Disaccharide concentrations in the metabolite extracts were determined using UPLC-QDa analysis. Peak intracellular trehalose concentrations of around 1400 µM were observed at 96 h, which was considerably higher than the corresponding 96 h maltose concentration of 35 µM (Fig. 1b). Trehalose concentrations also increased consistently over time, while maltose levels peaked at 48 h at 108 µM and were lower at 96 h. Both maltose and trehalose are detected intracellularly at 0.5 h post-inoculation, indicating that the transport of maltose and trehalose into CHO-K1 can take place within a relatively short time frame. Intracellular maltose and trehalose accumulation was not observed in the 0 h samples, implying that cells cultured in glucose-only medium do not produce or accumulate maltose or trehalose if the culture medium is not supplemented with disaccharides.

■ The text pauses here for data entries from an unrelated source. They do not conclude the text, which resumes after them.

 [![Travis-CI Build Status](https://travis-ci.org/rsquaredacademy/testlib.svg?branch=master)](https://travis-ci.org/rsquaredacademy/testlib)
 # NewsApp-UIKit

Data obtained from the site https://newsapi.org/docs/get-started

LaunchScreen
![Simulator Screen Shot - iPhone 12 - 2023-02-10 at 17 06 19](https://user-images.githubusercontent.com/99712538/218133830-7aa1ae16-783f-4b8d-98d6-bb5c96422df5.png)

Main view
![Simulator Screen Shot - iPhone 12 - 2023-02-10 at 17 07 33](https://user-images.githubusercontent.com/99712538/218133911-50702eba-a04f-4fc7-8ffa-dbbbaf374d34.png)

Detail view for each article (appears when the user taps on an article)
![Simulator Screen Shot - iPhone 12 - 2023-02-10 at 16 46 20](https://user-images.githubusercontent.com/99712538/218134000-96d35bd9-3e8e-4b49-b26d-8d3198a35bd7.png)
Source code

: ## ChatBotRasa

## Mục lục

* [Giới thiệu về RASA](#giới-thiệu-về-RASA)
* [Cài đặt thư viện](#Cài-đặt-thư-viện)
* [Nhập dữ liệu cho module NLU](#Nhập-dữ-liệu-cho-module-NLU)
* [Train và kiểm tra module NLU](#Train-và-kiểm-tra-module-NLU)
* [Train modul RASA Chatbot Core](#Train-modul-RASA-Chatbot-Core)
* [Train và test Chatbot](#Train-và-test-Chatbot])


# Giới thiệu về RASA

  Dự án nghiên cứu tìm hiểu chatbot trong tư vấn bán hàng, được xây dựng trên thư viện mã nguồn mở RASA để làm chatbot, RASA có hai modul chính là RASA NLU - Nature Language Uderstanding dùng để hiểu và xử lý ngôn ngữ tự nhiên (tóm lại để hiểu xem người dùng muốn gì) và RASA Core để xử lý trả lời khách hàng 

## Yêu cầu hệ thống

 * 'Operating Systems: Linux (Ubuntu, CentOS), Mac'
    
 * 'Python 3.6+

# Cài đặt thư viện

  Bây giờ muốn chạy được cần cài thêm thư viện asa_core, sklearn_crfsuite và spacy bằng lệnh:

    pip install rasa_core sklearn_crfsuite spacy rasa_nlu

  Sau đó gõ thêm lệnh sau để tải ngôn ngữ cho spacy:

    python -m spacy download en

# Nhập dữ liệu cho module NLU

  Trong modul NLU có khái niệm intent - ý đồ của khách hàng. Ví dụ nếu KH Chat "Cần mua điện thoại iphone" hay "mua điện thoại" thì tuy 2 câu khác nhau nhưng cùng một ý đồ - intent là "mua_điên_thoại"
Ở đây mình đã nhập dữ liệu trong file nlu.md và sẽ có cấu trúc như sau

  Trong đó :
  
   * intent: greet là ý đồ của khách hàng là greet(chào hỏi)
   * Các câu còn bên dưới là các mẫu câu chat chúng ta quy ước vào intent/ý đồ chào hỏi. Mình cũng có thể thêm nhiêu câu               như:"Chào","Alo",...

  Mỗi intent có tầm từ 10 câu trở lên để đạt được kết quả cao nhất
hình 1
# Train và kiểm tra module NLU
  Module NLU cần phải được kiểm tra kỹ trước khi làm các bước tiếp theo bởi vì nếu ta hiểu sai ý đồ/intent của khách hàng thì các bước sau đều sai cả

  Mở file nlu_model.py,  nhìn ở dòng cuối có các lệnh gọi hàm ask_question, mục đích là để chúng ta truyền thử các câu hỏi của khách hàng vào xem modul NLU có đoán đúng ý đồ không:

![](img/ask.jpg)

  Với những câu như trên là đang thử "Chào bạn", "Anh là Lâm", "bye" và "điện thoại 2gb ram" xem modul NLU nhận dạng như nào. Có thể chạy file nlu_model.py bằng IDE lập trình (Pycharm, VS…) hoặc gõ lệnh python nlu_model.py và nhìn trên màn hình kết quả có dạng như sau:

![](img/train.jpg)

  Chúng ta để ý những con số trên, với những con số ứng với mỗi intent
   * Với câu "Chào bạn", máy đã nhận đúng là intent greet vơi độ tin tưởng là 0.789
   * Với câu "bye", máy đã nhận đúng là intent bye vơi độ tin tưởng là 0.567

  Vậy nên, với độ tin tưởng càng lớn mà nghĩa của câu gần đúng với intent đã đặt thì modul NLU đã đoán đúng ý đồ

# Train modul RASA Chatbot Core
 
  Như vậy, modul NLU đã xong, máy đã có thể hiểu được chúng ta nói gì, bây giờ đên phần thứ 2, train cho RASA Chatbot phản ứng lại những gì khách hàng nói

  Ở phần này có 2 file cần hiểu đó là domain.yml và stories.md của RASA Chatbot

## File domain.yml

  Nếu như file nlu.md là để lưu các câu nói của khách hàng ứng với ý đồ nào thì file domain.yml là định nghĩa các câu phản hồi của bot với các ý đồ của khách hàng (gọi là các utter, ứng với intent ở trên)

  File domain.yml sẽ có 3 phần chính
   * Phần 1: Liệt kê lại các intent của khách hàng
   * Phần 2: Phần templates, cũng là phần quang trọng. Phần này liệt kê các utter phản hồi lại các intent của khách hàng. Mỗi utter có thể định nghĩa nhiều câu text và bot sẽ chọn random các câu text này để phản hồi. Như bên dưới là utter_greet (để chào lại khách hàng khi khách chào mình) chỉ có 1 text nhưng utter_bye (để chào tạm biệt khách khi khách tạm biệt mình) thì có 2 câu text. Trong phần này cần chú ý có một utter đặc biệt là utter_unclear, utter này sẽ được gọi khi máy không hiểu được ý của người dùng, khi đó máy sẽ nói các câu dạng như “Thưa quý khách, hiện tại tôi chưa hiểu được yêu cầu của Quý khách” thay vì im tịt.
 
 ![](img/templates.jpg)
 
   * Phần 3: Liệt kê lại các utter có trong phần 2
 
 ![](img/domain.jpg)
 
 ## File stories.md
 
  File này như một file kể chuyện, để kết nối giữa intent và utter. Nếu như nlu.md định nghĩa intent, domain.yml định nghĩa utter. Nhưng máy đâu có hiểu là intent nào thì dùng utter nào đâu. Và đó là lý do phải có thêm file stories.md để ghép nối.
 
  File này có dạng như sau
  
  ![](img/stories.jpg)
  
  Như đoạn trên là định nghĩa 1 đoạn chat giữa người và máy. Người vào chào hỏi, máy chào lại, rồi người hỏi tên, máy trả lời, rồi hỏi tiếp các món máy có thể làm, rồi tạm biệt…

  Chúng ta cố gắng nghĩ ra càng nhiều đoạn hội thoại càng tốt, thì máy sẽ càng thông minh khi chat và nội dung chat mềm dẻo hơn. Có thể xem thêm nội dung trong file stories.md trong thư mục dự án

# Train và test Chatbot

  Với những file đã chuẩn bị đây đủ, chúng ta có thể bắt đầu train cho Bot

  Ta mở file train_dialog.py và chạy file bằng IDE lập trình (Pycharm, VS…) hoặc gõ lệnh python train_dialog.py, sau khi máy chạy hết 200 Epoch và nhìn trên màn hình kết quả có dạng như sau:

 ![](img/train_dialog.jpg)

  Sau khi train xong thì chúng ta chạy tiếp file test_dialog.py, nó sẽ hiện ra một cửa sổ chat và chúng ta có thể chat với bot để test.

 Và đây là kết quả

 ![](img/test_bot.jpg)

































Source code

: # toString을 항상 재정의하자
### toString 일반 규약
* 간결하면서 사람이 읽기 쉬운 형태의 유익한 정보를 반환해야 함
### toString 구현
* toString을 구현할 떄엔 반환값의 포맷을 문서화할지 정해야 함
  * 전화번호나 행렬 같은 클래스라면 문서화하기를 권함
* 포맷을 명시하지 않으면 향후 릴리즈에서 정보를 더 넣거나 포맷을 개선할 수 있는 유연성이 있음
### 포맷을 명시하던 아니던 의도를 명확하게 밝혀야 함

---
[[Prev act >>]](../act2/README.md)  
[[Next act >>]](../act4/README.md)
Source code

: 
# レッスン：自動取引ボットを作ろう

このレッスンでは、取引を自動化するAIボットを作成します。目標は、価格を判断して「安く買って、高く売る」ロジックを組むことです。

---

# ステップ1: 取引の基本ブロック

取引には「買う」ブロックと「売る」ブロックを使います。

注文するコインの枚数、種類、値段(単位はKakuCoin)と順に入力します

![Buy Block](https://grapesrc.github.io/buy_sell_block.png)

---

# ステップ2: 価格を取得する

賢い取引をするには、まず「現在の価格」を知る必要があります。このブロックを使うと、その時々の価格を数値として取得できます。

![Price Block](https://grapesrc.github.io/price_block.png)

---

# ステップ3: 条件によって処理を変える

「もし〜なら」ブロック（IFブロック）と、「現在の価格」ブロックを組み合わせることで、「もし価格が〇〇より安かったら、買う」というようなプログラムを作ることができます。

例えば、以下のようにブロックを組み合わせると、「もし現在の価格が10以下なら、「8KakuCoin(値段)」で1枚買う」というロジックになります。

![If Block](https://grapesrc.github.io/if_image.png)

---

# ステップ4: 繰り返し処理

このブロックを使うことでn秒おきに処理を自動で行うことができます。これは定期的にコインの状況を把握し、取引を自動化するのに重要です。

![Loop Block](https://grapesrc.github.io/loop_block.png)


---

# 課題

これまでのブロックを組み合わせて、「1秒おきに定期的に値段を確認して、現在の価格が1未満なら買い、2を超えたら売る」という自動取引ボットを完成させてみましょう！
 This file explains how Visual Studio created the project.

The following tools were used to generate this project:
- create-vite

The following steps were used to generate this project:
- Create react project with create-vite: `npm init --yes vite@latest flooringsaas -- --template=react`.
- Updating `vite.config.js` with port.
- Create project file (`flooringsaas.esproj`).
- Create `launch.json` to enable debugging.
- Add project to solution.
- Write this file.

These observations of intracellular disaccharide profiles are surprising because it is generally accepted that disaccharides are polar molecules that are too large to pass through the cell lipid bilayer membrane, and few animal disaccharide transporters have been reported thus far^9,10. Nonetheless, these profiles corroborate with previous observations: Intracellular trehalose is observed to increase with time, suggesting that it is accumulated intracellularly but not metabolized. On the other hand, intracellular maltose peaked at 48 h and then decreased, suggesting transport into the cells and metabolism with glucose depletion.

Tracing ¹³C-maltose and trehalose utilization in wild-type CHO-K1 cells

To determine whether unlabelled and labelled maltose or trehalose act similarly on CHO-K1, growth and biochemical profiles of CHO-K1 grown in 4 g/L glucose and 10 g/L unlabelled or UL-13C12 trehalose or maltose were compared. A seeding density of 0.35 × 10⁶ cells/mL was used. At 0, 0.5, 48 and 96 h, viable cell densities and culture viabilities were measured. Biochemical analysis was also performed on the culture supernatant. Both unlabelled and labelled disaccharide cultures had similar growth and biochemical profiles at the selected points, indicating that both unlabelled and labelled maltose and trehalose have similar biological effects on CHO-K1(Supplementary Figures S1, S2). To further investigate the utilization pathway of maltose by CHO-K1 cells, isotope-labelling experiments were carried out. Cells were cultured in 4 g/l glucose-containing medium supplemented with ¹³C-maltose- or ¹³C-trehalose for 96 h and cell samples obtained at 0 h, 0.5 h, 48 h and 96 h (n = 2), to track the ¹³C enrichment in TCA cycle intermediates by LC–MS (Fig. 2a).

Fig. 2

Tracking and distribution of labelled TCA intermediates from CHO-K1 cells grown in glucose-containing medium containing C13-labelled maltose or trehalose (a) Schematic of [U-¹³C]maltose and [U-¹³C]trehalose metabolism along the TCA cycle in wild-type CHO-K1 cultured with unlabeled glucose. All possible permutations of ¹³C-labelled intermediates are shown, with the labelled carbons denoted as red dots. The unlabeled glucose was added to the culture media at the start of the experiment; the fully ¹³C-labelled glucose is derived from the breakdown of ¹³C-maltose or ¹³C-trehalose in the culture media. (b) Cell uptake of maltose and trehalose over time (with reference to 30-min time point). (c) Maltose and (d) Trehalose metabolism in CHO-K1 cells – (i) concentration (by peak area) of intracellular maltose detected in CHO-K1, and mass isotopomer analysis of (ii) lactic acid, (iii) citric acid (citrate), (iv) succinic acid (succinate) and (v) malic acid (malate) in cells cultured with media containing ¹³C-maltose or ¹³C-trehalose, and unlabeled glucose.

Six units of ¹³C from labelled-glucose, broken down from the labelled disaccharide, undergo glycolysis to form either 3-carbon lactic acid, or 2-carbon acetyl-CoA that enters the TCA cycle (Fig. 2a). The appearance of ¹³C-labelled TCA cycle intermediates begins with the [M + 2] citrate isotopomers, which arise from the first cycle. Successive cycles and incorporation of other carbon sources resulted in partial labelling and the appearance of other isotopologues.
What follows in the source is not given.